[Start of section]

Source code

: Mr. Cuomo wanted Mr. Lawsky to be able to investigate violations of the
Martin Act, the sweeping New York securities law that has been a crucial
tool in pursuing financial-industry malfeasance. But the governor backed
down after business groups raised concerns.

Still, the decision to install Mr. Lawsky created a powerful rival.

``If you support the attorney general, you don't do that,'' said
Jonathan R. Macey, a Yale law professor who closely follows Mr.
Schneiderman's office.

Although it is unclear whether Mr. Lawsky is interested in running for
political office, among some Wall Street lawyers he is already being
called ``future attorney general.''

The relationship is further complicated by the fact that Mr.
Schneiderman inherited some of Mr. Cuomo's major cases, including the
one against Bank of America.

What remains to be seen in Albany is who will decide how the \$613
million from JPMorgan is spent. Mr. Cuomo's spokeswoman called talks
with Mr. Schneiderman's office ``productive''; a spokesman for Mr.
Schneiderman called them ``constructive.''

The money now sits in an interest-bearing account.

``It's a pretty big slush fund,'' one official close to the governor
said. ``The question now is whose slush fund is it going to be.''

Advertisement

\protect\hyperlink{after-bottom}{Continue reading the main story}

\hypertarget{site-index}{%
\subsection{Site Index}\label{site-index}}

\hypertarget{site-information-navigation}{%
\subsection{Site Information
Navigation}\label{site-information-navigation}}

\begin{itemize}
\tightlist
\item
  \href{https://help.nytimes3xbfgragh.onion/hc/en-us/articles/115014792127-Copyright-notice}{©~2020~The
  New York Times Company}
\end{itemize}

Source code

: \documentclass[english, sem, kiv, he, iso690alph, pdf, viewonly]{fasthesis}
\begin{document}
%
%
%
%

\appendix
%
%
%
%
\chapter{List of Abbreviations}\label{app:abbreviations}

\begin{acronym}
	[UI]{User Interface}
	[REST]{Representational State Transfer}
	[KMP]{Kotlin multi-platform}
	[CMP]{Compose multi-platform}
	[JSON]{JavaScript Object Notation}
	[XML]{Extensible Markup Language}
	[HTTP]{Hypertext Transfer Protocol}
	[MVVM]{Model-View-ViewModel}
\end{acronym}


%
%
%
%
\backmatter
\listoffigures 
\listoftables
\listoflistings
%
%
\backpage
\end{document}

[End of section]
[Start of section]

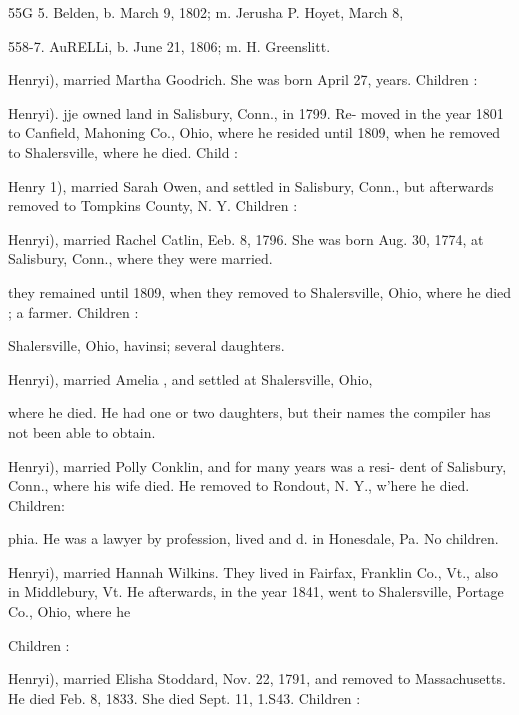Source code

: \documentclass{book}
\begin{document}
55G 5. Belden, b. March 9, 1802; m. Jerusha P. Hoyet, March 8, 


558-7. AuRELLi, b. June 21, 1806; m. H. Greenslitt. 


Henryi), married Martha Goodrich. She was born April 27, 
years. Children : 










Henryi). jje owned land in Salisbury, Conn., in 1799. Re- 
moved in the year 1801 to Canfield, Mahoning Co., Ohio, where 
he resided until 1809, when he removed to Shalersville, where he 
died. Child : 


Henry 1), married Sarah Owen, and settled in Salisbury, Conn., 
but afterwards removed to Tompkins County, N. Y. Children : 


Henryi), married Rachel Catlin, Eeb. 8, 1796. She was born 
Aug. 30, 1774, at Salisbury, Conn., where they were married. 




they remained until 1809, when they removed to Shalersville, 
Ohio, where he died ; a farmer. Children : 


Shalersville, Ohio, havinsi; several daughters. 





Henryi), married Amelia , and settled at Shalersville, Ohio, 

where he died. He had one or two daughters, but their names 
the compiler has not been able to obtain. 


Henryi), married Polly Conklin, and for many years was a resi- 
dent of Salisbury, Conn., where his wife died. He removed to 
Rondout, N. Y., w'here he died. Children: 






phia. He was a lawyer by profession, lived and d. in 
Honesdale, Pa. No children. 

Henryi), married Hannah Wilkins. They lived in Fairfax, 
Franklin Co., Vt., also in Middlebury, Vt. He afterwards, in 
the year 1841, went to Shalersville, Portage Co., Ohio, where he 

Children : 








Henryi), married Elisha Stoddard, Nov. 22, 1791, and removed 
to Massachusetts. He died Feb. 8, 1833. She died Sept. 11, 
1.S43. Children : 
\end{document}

[End of section]

_Exercise description:_
Some lines in the material contain "navigation". Show all of them.

_Solved problem:_
\hypertarget{site-information-navigation}{%
Navigation}\label{site-information-navigation}}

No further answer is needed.